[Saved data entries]
^^^^^^^^

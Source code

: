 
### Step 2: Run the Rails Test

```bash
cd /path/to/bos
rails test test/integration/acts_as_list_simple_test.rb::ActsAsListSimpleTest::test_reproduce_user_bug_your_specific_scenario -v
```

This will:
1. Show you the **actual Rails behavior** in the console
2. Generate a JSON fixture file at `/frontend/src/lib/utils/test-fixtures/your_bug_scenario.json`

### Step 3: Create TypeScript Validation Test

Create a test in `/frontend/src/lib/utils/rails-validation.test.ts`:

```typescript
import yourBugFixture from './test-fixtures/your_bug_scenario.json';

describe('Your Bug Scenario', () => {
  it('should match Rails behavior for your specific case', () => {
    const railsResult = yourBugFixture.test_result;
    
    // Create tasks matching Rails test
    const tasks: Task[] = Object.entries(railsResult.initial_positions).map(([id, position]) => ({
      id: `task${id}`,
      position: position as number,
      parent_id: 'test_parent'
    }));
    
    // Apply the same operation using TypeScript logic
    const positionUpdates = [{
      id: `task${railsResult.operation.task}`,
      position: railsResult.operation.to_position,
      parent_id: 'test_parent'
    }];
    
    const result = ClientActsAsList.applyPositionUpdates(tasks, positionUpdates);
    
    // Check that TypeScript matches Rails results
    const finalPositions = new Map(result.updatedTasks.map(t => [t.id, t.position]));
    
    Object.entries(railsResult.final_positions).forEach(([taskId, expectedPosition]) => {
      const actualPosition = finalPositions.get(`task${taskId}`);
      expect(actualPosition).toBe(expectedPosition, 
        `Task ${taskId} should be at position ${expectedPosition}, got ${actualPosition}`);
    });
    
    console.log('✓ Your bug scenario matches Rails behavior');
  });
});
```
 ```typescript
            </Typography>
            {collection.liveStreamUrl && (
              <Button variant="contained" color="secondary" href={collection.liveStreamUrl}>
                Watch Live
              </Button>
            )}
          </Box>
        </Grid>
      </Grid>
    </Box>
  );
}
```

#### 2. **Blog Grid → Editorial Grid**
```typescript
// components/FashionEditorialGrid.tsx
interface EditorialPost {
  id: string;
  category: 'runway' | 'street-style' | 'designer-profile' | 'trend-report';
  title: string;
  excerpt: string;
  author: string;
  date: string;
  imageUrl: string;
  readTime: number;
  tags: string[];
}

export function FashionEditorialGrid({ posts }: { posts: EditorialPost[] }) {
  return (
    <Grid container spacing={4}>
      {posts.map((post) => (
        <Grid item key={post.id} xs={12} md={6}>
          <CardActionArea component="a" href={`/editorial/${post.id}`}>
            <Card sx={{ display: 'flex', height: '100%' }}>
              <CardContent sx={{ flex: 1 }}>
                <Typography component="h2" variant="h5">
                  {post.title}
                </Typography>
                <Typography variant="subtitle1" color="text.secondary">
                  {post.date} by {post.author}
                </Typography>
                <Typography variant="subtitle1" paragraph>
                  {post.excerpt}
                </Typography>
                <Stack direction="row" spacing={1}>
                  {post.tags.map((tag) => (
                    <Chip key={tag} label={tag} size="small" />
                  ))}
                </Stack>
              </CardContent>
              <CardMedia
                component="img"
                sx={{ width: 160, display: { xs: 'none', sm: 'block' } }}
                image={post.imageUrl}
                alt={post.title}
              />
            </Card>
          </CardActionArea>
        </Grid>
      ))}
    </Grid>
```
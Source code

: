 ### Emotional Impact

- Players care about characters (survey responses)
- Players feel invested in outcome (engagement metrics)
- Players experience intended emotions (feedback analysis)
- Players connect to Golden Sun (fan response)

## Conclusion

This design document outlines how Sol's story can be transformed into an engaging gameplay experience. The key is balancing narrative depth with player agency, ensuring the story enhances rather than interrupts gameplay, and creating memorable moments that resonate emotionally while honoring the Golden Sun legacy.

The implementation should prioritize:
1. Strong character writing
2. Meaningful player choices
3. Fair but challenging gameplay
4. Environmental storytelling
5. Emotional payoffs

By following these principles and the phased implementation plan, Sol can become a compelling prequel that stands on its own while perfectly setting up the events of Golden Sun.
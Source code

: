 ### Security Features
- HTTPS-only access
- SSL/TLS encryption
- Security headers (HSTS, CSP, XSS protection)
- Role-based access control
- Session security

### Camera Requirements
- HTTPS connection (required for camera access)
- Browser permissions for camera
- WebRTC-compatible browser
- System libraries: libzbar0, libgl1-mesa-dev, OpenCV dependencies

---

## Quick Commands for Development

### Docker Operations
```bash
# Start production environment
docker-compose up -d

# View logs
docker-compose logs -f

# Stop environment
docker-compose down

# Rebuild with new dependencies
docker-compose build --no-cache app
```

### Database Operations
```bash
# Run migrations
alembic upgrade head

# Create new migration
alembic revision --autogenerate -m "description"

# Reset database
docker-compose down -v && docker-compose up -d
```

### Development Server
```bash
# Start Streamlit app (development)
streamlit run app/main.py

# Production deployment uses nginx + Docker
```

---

^^^^^^^^

What the exercise asks: In the lines above, every record is to be repeated exactly.

Solution to this exercise:
Source code

: 
### Step 2: Run the Rails Test

```bash
cd /path/to/bos
rails test test/integration/acts_as_list_simple_test.rb::ActsAsListSimpleTest::test_reproduce_user_bug_your_specific_scenario -v
```

This will:
1. Show you the **actual Rails behavior** in the console
2. Generate a JSON fixture file at `/frontend/src/lib/utils/test-fixtures/your_bug_scenario.json`

### Step 3: Create TypeScript Validation Test

Create a test in `/frontend/src/lib/utils/rails-validation.test.ts`:

```typescript
import yourBugFixture from './test-fixtures/your_bug_scenario.json';

describe('Your Bug Scenario', () => {
  it('should match Rails behavior for your specific case', () => {
    const railsResult = yourBugFixture.test_result;
    
    // Create tasks matching Rails test
    const tasks: Task[] = Object.entries(railsResult.initial_positions).map(([id, position]) => ({
      id: `task${id}`,
      position: position as number,
      parent_id: 'test_parent'
    }));
    
    // Apply the same operation using TypeScript logic
    const positionUpdates = [{
      id: `task${railsResult.operation.task}`,
      position: railsResult.operation.to_position,
      parent_id: 'test_parent'
    }];
    
    const result = ClientActsAsList.applyPositionUpdates(tasks, positionUpdates);
    
    // Check that TypeScript matches Rails results
    const finalPositions = new Map(result.updatedTasks.map(t => [t.id, t.position]));
    
    Object.entries(railsResult.final_positions).forEach(([taskId, expectedPosition]) => {
      const actualPosition = finalPositions.get(`task${taskId}`);
      expect(actualPosition).toBe(expectedPosition, 
        `Task ${taskId} should be at position ${expectedPosition}, got ${actualPosition}`);
    });
    
    console.log('✓ Your bug scenario matches Rails behavior');
  });
});
```
 ```typescript
            </Typography>
            {collection.liveStreamUrl && (
              <Button variant="contained" color="secondary" href={collection.liveStreamUrl}>
                Watch Live
              </Button>
            )}
          </Box>
        </Grid>
      </Grid>
    </Box>
  );
}
```

#### 2. **Blog Grid → Editorial Grid**
```typescript
// components/FashionEditorialGrid.tsx
interface EditorialPost {
  id: string;
  category: 'runway' | 'street-style' | 'designer-profile' | 'trend-report';
  title: string;
  excerpt: string;
  author: string;
  date: string;
  imageUrl: string;
  readTime: number;
  tags: string[];
}

export function FashionEditorialGrid({ posts }: { posts: EditorialPost[] }) {
  return (
    <Grid container spacing={4}>
      {posts.map((post) => (
        <Grid item key={post.id} xs={12} md={6}>
          <CardActionArea component="a" href={`/editorial/${post.id}`}>
            <Card sx={{ display: 'flex', height: '100%' }}>
              <CardContent sx={{ flex: 1 }}>
                <Typography component="h2" variant="h5">
                  {post.title}
                </Typography>
                <Typography variant="subtitle1" color="text.secondary">
                  {post.date} by {post.author}
                </Typography>
                <Typography variant="subtitle1" paragraph>
                  {post.excerpt}
                </Typography>
                <Stack direction="row" spacing={1}>
                  {post.tags.map((tag) => (
                    <Chip key={tag} label={tag} size="small" />
                  ))}
                </Stack>
              </CardContent>
              <CardMedia
                component="img"
                sx={{ width: 160, display: { xs: 'none', sm: 'block' } }}
                image={post.imageUrl}
                alt={post.title}
              />
            </Card>
          </CardActionArea>
        </Grid>
      ))}
    </Grid>
```
Source code

: ### Emotional Impact

- Players care about characters (survey responses)
- Players feel invested in outcome (engagement metrics)
- Players experience intended emotions (feedback analysis)
- Players connect to Golden Sun (fan response)

## Conclusion

This design document outlines how Sol's story can be transformed into an engaging gameplay experience. The key is balancing narrative depth with player agency, ensuring the story enhances rather than interrupts gameplay, and creating memorable moments that resonate emotionally while honoring the Golden Sun legacy.

The implementation should prioritize:
1. Strong character writing
2. Meaningful player choices
3. Fair but challenging gameplay
4. Environmental storytelling
5. Emotional payoffs

By following these principles and the phased implementation plan, Sol can become a compelling prequel that stands on its own while perfectly setting up the events of Golden Sun.
Source code

: ### Security Features
- HTTPS-only access
- SSL/TLS encryption
- Security headers (HSTS, CSP, XSS protection)
- Role-based access control
- Session security

### Camera Requirements
- HTTPS connection (required for camera access)
- Browser permissions for camera
- WebRTC-compatible browser
- System libraries: libzbar0, libgl1-mesa-dev, OpenCV dependencies

---

## Quick Commands for Development

### Docker Operations
```bash
# Start production environment
docker-compose up -d

# View logs
docker-compose logs -f

# Stop environment
docker-compose down

# Rebuild with new dependencies
docker-compose build --no-cache app
```

### Database Operations
```bash
# Run migrations
alembic upgrade head

# Create new migration
alembic revision --autogenerate -m "description"

# Reset database
docker-compose down -v && docker-compose up -d
```

### Development Server
```bash
# Start Streamlit app (development)
streamlit run app/main.py

# Production deployment uses nginx + Docker
```

---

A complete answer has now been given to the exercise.